Work instructions: Restate the listing that follows word for word, without its pictures.

Data listing:
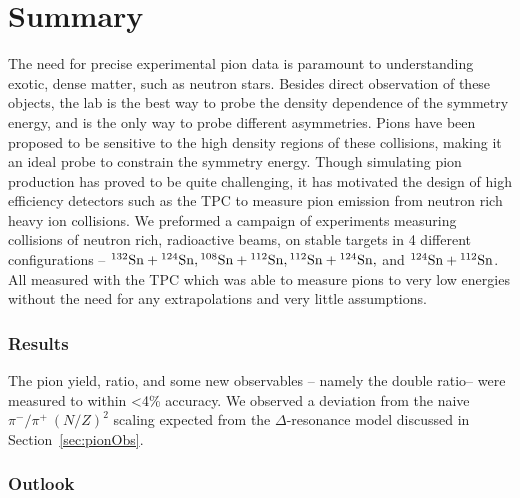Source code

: \chapter{Summary}
The need for precise experimental pion data is paramount to understanding exotic, dense matter, such as neutron stars. Besides direct observation of these objects, the lab is the best way to probe the density dependence of the symmetry energy, and is the only way to probe different asymmetries. Pions have been proposed to be sensitive to the high density regions of these collisions, making it an ideal probe to constrain the symmetry energy. Though simulating pion production has proved to be quite challenging, it has motivated the design of high efficiency detectors such as the \spirit TPC to measure pion emission from neutron rich heavy ion collisions. 
We preformed a campaign of experiments measuring collisions of neutron rich, radioactive beams, on stable targets in 4 different configurations -- ${}^{132}\mathrm{Sn} + {}^{124}\mathrm{Sn}, {}^{108}\mathrm{Sn} + {}^{112}\mathrm{Sn}, {}^{112}\mathrm{Sn} + {}^{124}\mathrm{Sn},$ and ${}^{124}\mathrm{Sn} + {}^{112}\mathrm{Sn}$. All measured with the \spirit TPC which was able to measure pions to very low energies without the need for any extrapolations and very little assumptions. 

\subsection{Results}
The pion yield, ratio, and some new observables -- namely the double ratio-- were measured to within <4\% accuracy. We observed a deviation from the  naive $\pi^-/\pi^+ ~ (N/Z)^2$ scaling expected from the $\Delta$-resonance model discussed in Section~\ref{sec:pionObs}. 




\subsection{Outlook}


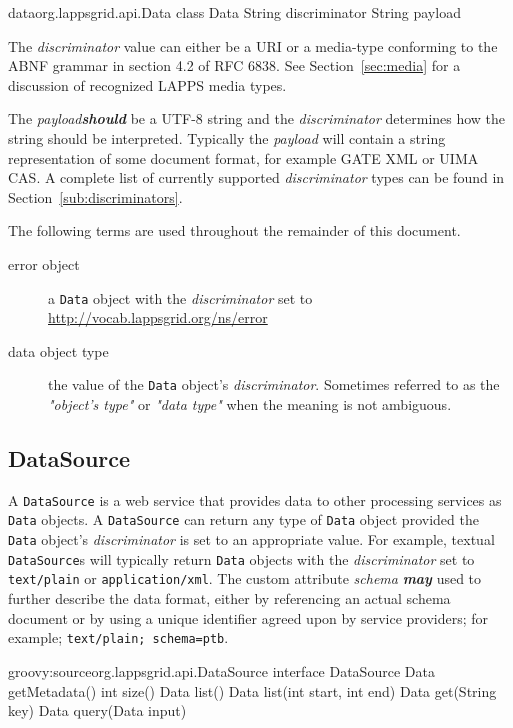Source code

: \documentclass{article}
\newcommand{\lapps}{LAPPS\xspace}
\newcommand{\data}{\texttt{Data}\xspace}
\newcommand{\source}{\texttt{DataSource}\xspace}
\newcommand{\discriminator}{\textit{discriminator}\xspace}
\newcommand{\payload}{\textit{payload}\xspace}
\newcommand{\ns}[1]{\url{http://vocab.lappsgrid.org/ns/#1}}
\newcommand{\definedterm}[1]{\textbf{\textit{#1}}\xspace}
\newcommand{\should}{\definedterm{should}}
\newcommand{\may}{\definedterm{may}}
\renewcommand{\tt}[1]{\texttt{#1}}
\begin{document}
\begin{groovy}{data}{org.lappsgrid.api.Data}
	class Data {
		String discriminator
		String payload
	}
\end{groovy}

The \discriminator value can either be a URI or a media-type conforming to the ABNF grammar in section 4.2 of RFC 6838\cite{rfc6838}. See Section~\ref{sec:media} for a discussion of recognized \lapps media types.

The \payload \should be a UTF-8 string and the \discriminator determines how the string should be interpreted.  Typically the \payload will contain a string representation of some document format, for example GATE XML or UIMA CAS.  A complete list of currently supported \discriminator types can be found in Section~\ref{sub:discriminators}. 

The following terms are used throughout the remainder of this document.

\begin{description}
\item[error object] a \data object with the \discriminator set to \ns{error}
\item[data object type] the value of the \data object's \discriminator. Sometimes referred to as the \emph{"object's type"} or \emph{"data type"} when the meaning is not ambiguous.
\end{description}


\subsection{DataSource}

A \source is a web service that provides data to other processing services as \data objects. A \source can return any type of \data object provided the \data object's \discriminator is set to an appropriate value.  For example, textual \source{}s will typically return \data objects with the \discriminator set to \tt{text/plain} or \tt{application/xml}. The custom attribute \emph{schema}  \may used to further describe the data format, either by referencing an actual schema document or by using a unique identifier agreed upon by service providers; for example; \tt{text/plain; schema=ptb}.

\begin{groovy}{groovy:source}{org.lappsgrid.api.DataSource}
	interface DataSource {
		Data getMetadata()
		int size()
		Data list()
		Data list(int start, int end)
		Data get(String key)
		Data query(Data input)
	}
\end{groovy}
\end{document}

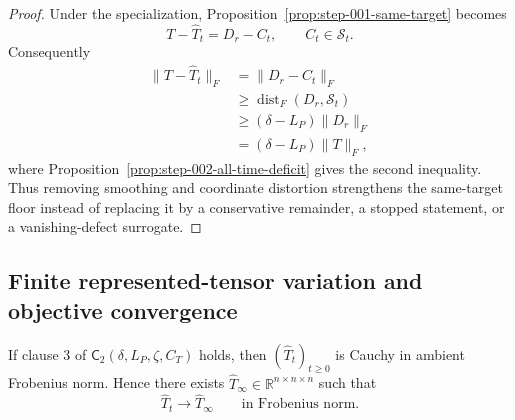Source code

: \begin{proof}
Under the specialization,
Proposition~\ref{prop:step-001-same-target} becomes
\[
T-\widehat T_t=D_r-C_t,
\qquad C_t\in\mathcal S_t.
\]
Consequently
\[
\begin{aligned}
\|T-\widehat T_t\|_F
&=\|D_r-C_t\|_F\\
&\geq\operatorname{dist}_F(D_r,\mathcal S_t)\\
&\geq(\delta-L_P)\|D_r\|_F\\
&=(\delta-L_P)\|T\|_F,
\end{aligned}
\]
where Proposition~\ref{prop:step-002-all-time-deficit} gives the second
inequality.  Thus removing smoothing and coordinate distortion strengthens
the same-target floor instead of replacing it by a conservative remainder,
a stopped statement, or a vanishing-defect surrogate.
\end{proof}

\subsection{Finite represented-tensor variation and objective convergence}
\label{app:step-004}

\begin{lemma}
\label{lem:step-004-finite-variation}
If clause 3 of $\mathsf C_2(\delta,L_P,\zeta,C_T)$ holds, then
$(\widehat T_t)_{t\geq0}$ is Cauchy in ambient Frobenius norm.  Hence there
exists $\widehat T_\infty\in\mathbb R^{n\times n\times n}$ such that
\[
\widehat T_t\longrightarrow\widehat T_\infty
\qquad\text{in Frobenius norm}.
\]
\end{lemma}

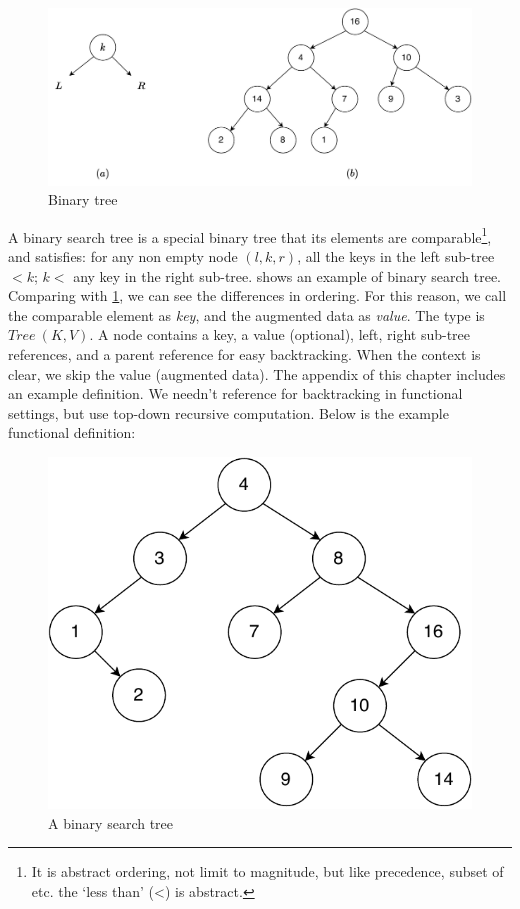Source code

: \documentclass[b5paper]{article}
\begin{document}
\begin{figure}[htbp]
  \centering
  \includegraphics[scale=0.5]{img/binary-tree}
  \caption{Binary tree}
  \label{fig:binary-tree-example}
\end{figure}

A binary search tree is a special binary tree that its elements are comparable\footnote{It is abstract ordering, not limit to magnitude, but like precedence, subset of etc. the `less than' (<) is abstract.}, and satisfies: for any non empty node $(l, k, r)$, all the keys in the left sub-tree $< k$; $k <$ any key in the right sub-tree.  shows an example of binary search tree. Comparing with \cref{fig:binary-tree-example}, we can see the differences in ordering. For this reason, we call the comparable element as {\em key}, and the augmented data as {\em value}. The type is $Tree\ (K, V)$. A node contains a key, a value (optional), left, right sub-tree references, and a parent reference for easy backtracking. When the context is clear, we skip the value (augmented data). The appendix of this chapter includes an example definition. We needn't reference for backtracking in functional settings, but use top-down recursive computation. Below is the example functional definition:

\begin{figure}[htbp]
  \begin{center}
   \includegraphics[scale=0.5]{img/bst-example}
   \caption{A binary search tree} \label{fig:bst-example}
  \end{center}
\end{figure}
\end{document}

Solved problem:
Source code

: \chapter{Summary}
The need for precise experimental pion data is paramount to understanding exotic, dense matter, such as neutron stars. Besides direct observation of these objects, the lab is the best way to probe the density dependence of the symmetry energy, and is the only way to probe different asymmetries. Pions have been proposed to be sensitive to the high density regions of these collisions, making it an ideal probe to constrain the symmetry energy. Though simulating pion production has proved to be quite challenging, it has motivated the design of high efficiency detectors such as the \spirit TPC to measure pion emission from neutron rich heavy ion collisions. 
We preformed a campaign of experiments measuring collisions of neutron rich, radioactive beams, on stable targets in 4 different configurations -- ${}^{132}\mathrm{Sn} + {}^{124}\mathrm{Sn}, {}^{108}\mathrm{Sn} + {}^{112}\mathrm{Sn}, {}^{112}\mathrm{Sn} + {}^{124}\mathrm{Sn},$ and ${}^{124}\mathrm{Sn} + {}^{112}\mathrm{Sn}$. All measured with the \spirit TPC which was able to measure pions to very low energies without the need for any extrapolations and very little assumptions. 

\subsection{Results}
The pion yield, ratio, and some new observables -- namely the double ratio-- were measured to within <4\% accuracy. We observed a deviation from the  naive $\pi^-/\pi^+ ~ (N/Z)^2$ scaling expected from the $\Delta$-resonance model discussed in Section~\ref{sec:pionObs}. 




\subsection{Outlook}


Source code

: \documentclass{article}
\newcommand{\lapps}{LAPPS\xspace}
\newcommand{\data}{\texttt{Data}\xspace}
\newcommand{\source}{\texttt{DataSource}\xspace}
\newcommand{\discriminator}{\textit{discriminator}\xspace}
\newcommand{\payload}{\textit{payload}\xspace}
\newcommand{\ns}[1]{\url{http://vocab.lappsgrid.org/ns/#1}}
\newcommand{\definedterm}[1]{\textbf{\textit{#1}}\xspace}
\newcommand{\should}{\definedterm{should}}
\newcommand{\may}{\definedterm{may}}
\renewcommand{\tt}[1]{\texttt{#1}}
\begin{document}
\begin{groovy}{data}{org.lappsgrid.api.Data}
	class Data {
		String discriminator
		String payload
	}
\end{groovy}

The \discriminator value can either be a URI or a media-type conforming to the ABNF grammar in section 4.2 of RFC 6838\cite{rfc6838}. See Section~\ref{sec:media} for a discussion of recognized \lapps media types.

The \payload \should be a UTF-8 string and the \discriminator determines how the string should be interpreted.  Typically the \payload will contain a string representation of some document format, for example GATE XML or UIMA CAS.  A complete list of currently supported \discriminator types can be found in Section~\ref{sub:discriminators}. 

The following terms are used throughout the remainder of this document.

\begin{description}
\item[error object] a \data object with the \discriminator set to \ns{error}
\item[data object type] the value of the \data object's \discriminator. Sometimes referred to as the \emph{"object's type"} or \emph{"data type"} when the meaning is not ambiguous.
\end{description}


\subsection{DataSource}

A \source is a web service that provides data to other processing services as \data objects. A \source can return any type of \data object provided the \data object's \discriminator is set to an appropriate value.  For example, textual \source{}s will typically return \data objects with the \discriminator set to \tt{text/plain} or \tt{application/xml}. The custom attribute \emph{schema}  \may used to further describe the data format, either by referencing an actual schema document or by using a unique identifier agreed upon by service providers; for example; \tt{text/plain; schema=ptb}.

\begin{groovy}{groovy:source}{org.lappsgrid.api.DataSource}
	interface DataSource {
		Data getMetadata()
		int size()
		Data list()
		Data list(int start, int end)
		Data get(String key)
		Data query(Data input)
	}
\end{groovy}
\end{document}

Source code

: \begin{proof}
Under the specialization,
Proposition~\ref{prop:step-001-same-target} becomes
\[
T-\widehat T_t=D_r-C_t,
\qquad C_t\in\mathcal S_t.
\]
Consequently
\[
\begin{aligned}
\|T-\widehat T_t\|_F
&=\|D_r-C_t\|_F\\
&\geq\operatorname{dist}_F(D_r,\mathcal S_t)\\
&\geq(\delta-L_P)\|D_r\|_F\\
&=(\delta-L_P)\|T\|_F,
\end{aligned}
\]
where Proposition~\ref{prop:step-002-all-time-deficit} gives the second
inequality.  Thus removing smoothing and coordinate distortion strengthens
the same-target floor instead of replacing it by a conservative remainder,
a stopped statement, or a vanishing-defect surrogate.
\end{proof}

\subsection{Finite represented-tensor variation and objective convergence}
\label{app:step-004}

\begin{lemma}
\label{lem:step-004-finite-variation}
If clause 3 of $\mathsf C_2(\delta,L_P,\zeta,C_T)$ holds, then
$(\widehat T_t)_{t\geq0}$ is Cauchy in ambient Frobenius norm.  Hence there
exists $\widehat T_\infty\in\mathbb R^{n\times n\times n}$ such that
\[
\widehat T_t\longrightarrow\widehat T_\infty
\qquad\text{in Frobenius norm}.
\]
\end{lemma}

Source code

: \documentclass[b5paper]{article}
\begin{document}
\begin{figure}[htbp]
  \centering
  \includegraphics[scale=0.5]{img/binary-tree}
  \caption{Binary tree}
  \label{fig:binary-tree-example}
\end{figure}

A binary search tree is a special binary tree that its elements are comparable\footnote{It is abstract ordering, not limit to magnitude, but like precedence, subset of etc. the `less than' (<) is abstract.}, and satisfies: for any non empty node $(l, k, r)$, all the keys in the left sub-tree $< k$; $k <$ any key in the right sub-tree.  shows an example of binary search tree. Comparing with \cref{fig:binary-tree-example}, we can see the differences in ordering. For this reason, we call the comparable element as {\em key}, and the augmented data as {\em value}. The type is $Tree\ (K, V)$. A node contains a key, a value (optional), left, right sub-tree references, and a parent reference for easy backtracking. When the context is clear, we skip the value (augmented data). The appendix of this chapter includes an example definition. We needn't reference for backtracking in functional settings, but use top-down recursive computation. Below is the example functional definition:

\begin{figure}[htbp]
  \begin{center}
   \includegraphics[scale=0.5]{img/bst-example}
   \caption{A binary search tree} \label{fig:bst-example}
  \end{center}
\end{figure}
\end{document}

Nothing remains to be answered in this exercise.